He held open a door for me. ‘It was never my intention to keep the fact from you. He went straight back to sleep after he'd said that.'
In a silent lift we travelled up to the second floor and walked down a corridor through a hushed and opulent world of marble panelling, works of art and the scents of aromatherapy.
‘I'll wait here,' the Commander told me when we had stopped outside Room 46, gesturing to a waiting area. ‘And have a very quick word with him afterwards. Stay as long as you like. I could do with an excuse not to do much for a little while.'
I went in, not of the opinion that wives should knock. The room had an adjoining private bathroom in which the occupant was having a shower so I had to sit down and wait a few minutes, more like hours, actually.
Wearing what can only be described as a voluptuous cream towelling robe the man in my life finally appeared. There was a small graze on the side of his cheek, a bruise on his jaw and he was as white as the immaculate bedding, only with a greenish-grey tinge. I surveyed him closely as he registered surprise when he saw me.
‘Hi! I'm off the drip,' he said, somewhat unnecessarily. ‘No more honking.'
I got to my feet and went over to him. Close up, the fine grey eyes looked a little strange, which was to be expected.
‘It all went horribly wrong, didn't it?' I said, putting my arms around him.
‘Yes,' he replied.
‘You've had a hell of a time.'
He hugged me tightly and then, his head on my shoulder, wept.
Good, it would help.
The room was quite large with armchairs in it, over to one of which I steered him after a couple of minutes when the worst was over. There was a jug of orange juice on a bedside cabinet and I poured some into a glass for him.
‘Flushes through the system,' I said matter-of-factly, handing it over, together with a tissue.
‘How's the new boy?' he asked when he had mostly recovered, making an heroic effort to behave normally.

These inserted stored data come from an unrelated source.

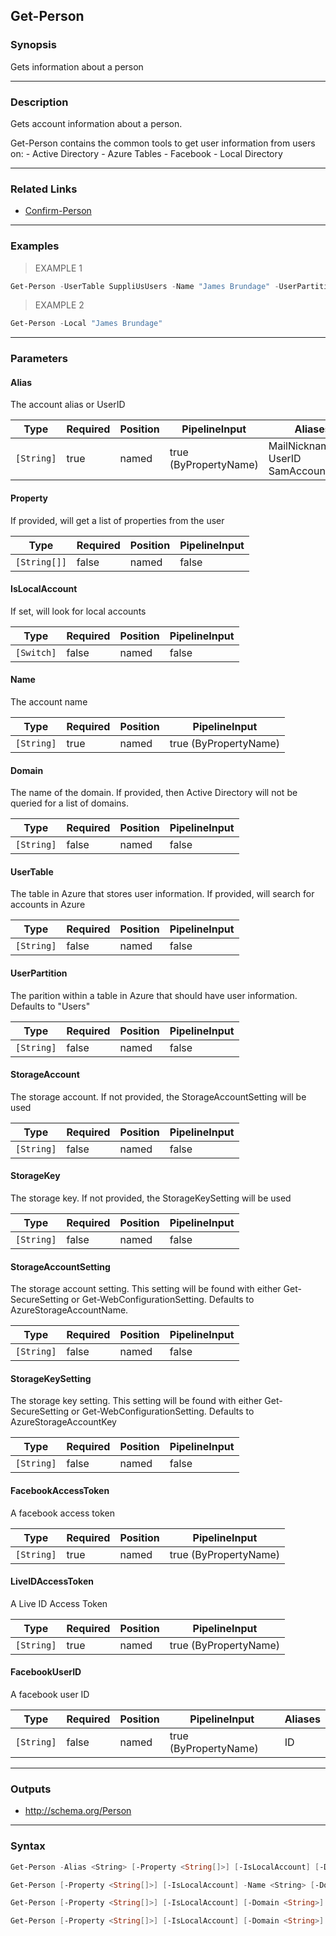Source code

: Get-Person
----------

### Synopsis
Gets information about a person

---

### Description

Gets account information about a person.

Get-Person contains the common tools to get user information from users on:
    - Active Directory
    - Azure Tables 
    - Facebook
    - Local Directory

---

### Related Links
* [Confirm-Person](Confirm-Person)

---

### Examples
> EXAMPLE 1

```PowerShell
Get-Person -UserTable SuppliUsUsers -Name "James Brundage" -UserPartition Users
```
> EXAMPLE 2

```PowerShell
Get-Person -Local "James Brundage"
```

---

### Parameters
#### **Alias**
The account alias or UserID

|Type      |Required|Position|PipelineInput        |Aliases                                   |
|----------|--------|--------|---------------------|------------------------------------------|
|`[String]`|true    |named   |true (ByPropertyName)|MailNickname<br/>UserID<br/>SamAccountName|

#### **Property**
If provided, will get a list of properties from the user

|Type        |Required|Position|PipelineInput|
|------------|--------|--------|-------------|
|`[String[]]`|false   |named   |false        |

#### **IsLocalAccount**
If set, will look for local accounts

|Type      |Required|Position|PipelineInput|
|----------|--------|--------|-------------|
|`[Switch]`|false   |named   |false        |

#### **Name**
The account name

|Type      |Required|Position|PipelineInput        |
|----------|--------|--------|---------------------|
|`[String]`|true    |named   |true (ByPropertyName)|

#### **Domain**
The name of the domain.  If provided, then Active Directory will not be queried for a list of domains.

|Type      |Required|Position|PipelineInput|
|----------|--------|--------|-------------|
|`[String]`|false   |named   |false        |

#### **UserTable**
The table in Azure that stores user information.  If provided, will search for accounts in Azure

|Type      |Required|Position|PipelineInput|
|----------|--------|--------|-------------|
|`[String]`|false   |named   |false        |

#### **UserPartition**
The parition within a table in Azure that should have user information.  Defaults to "Users"

|Type      |Required|Position|PipelineInput|
|----------|--------|--------|-------------|
|`[String]`|false   |named   |false        |

#### **StorageAccount**
The storage account.  If not provided, the StorageAccountSetting will be used

|Type      |Required|Position|PipelineInput|
|----------|--------|--------|-------------|
|`[String]`|false   |named   |false        |

#### **StorageKey**
The storage key.  If not provided, the StorageKeySetting will be used

|Type      |Required|Position|PipelineInput|
|----------|--------|--------|-------------|
|`[String]`|false   |named   |false        |

#### **StorageAccountSetting**
The storage account setting.  This setting will be found with either Get-SecureSetting or Get-WebConfigurationSetting. Defaults to AzureStorageAccountName.

|Type      |Required|Position|PipelineInput|
|----------|--------|--------|-------------|
|`[String]`|false   |named   |false        |

#### **StorageKeySetting**
The storage key setting.  This setting will be found with either Get-SecureSetting or Get-WebConfigurationSetting.  Defaults to AzureStorageAccountKey

|Type      |Required|Position|PipelineInput|
|----------|--------|--------|-------------|
|`[String]`|false   |named   |false        |

#### **FacebookAccessToken**
A facebook access token

|Type      |Required|Position|PipelineInput        |
|----------|--------|--------|---------------------|
|`[String]`|true    |named   |true (ByPropertyName)|

#### **LiveIDAccessToken**
A Live ID Access Token

|Type      |Required|Position|PipelineInput        |
|----------|--------|--------|---------------------|
|`[String]`|true    |named   |true (ByPropertyName)|

#### **FacebookUserID**
A facebook user ID

|Type      |Required|Position|PipelineInput        |Aliases|
|----------|--------|--------|---------------------|-------|
|`[String]`|false   |named   |true (ByPropertyName)|ID     |

---

### Outputs
* http://schema.org/Person

---

### Syntax
```PowerShell
Get-Person -Alias <String> [-Property <String[]>] [-IsLocalAccount] [-Domain <String>] [-UserTable <String>] [-UserPartition <String>] [-StorageAccount <String>] [-StorageKey <String>] [-StorageAccountSetting <String>] [-StorageKeySetting <String>] [<CommonParameters>]
```
```PowerShell
Get-Person [-Property <String[]>] [-IsLocalAccount] -Name <String> [-Domain <String>] [-UserTable <String>] [-UserPartition <String>] [-StorageAccount <String>] [-StorageKey <String>] [-StorageAccountSetting <String>] [-StorageKeySetting <String>] [<CommonParameters>]
```
```PowerShell
Get-Person [-Property <String[]>] [-IsLocalAccount] [-Domain <String>] [-UserTable <String>] [-UserPartition <String>] [-StorageAccount <String>] [-StorageKey <String>] [-StorageAccountSetting <String>] [-StorageKeySetting <String>] -FacebookAccessToken <String> [-FacebookUserID <String>] [<CommonParameters>]
```
```PowerShell
Get-Person [-Property <String[]>] [-IsLocalAccount] [-Domain <String>] [-UserTable <String>] [-UserPartition <String>] [-StorageAccount <String>] [-StorageKey <String>] [-StorageAccountSetting <String>] [-StorageKeySetting <String>] -LiveIDAccessToken <String> [<CommonParameters>]
```
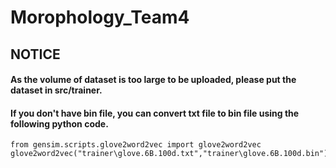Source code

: # Morophology_Team4 

## NOTICE
#### As the volume of dataset is too large to be uploaded, please put the dataset in src/trainer.
#### If you don't have bin file, you can convert txt file to bin file using the following python code.

```
from gensim.scripts.glove2word2vec import glove2word2vec
glove2word2vec("trainer\glove.6B.100d.txt","trainer\glove.6B.100d.bin")
```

‘Bouncing,' I told him. ‘James Carrick thinks he's just like me.'
An eyebrow quirked and I suddenly realized that a joke about the likelihood of fallen women being stored away for possible further use did not
have
to mean that a man was stoned out of his noddle on drugs. There was such a thing as putting a brave face on things too so I became even more confused as to his real state of mind.
‘You saw James then?'
‘Yes, there was a murder in the church.'
‘What, at Hinton Littlemoor? At
home
?'
I nodded. ‘It happened a few hours before your parents came back from holiday.'
‘Who died?'
‘You probably don't know him. A Squadron Leader Melvyn Blanche.'
‘I do know him. The man was insufferably rude to me. He came round while you were in hospital after having Mark and told me we had no business to buy the rectory.'
‘On what grounds?'
‘He didn't say but I rather got the impression that he'd have gone after it himself if the place had not been sold by private treaty before it went to auction.'
‘Don't tell James – you might find yourself on his list of suspects.'
Patrick actually smiled. ‘So he hasn't got anyone for it yet then?'
‘No.'
‘How have Mum and Dad taken it?'
‘As they usually cope with what life throws at them; splendidly. Your father's asked the bishop to hold some kind of reconsecration service.'
There did not seem to be much wrong with his recall of family matters.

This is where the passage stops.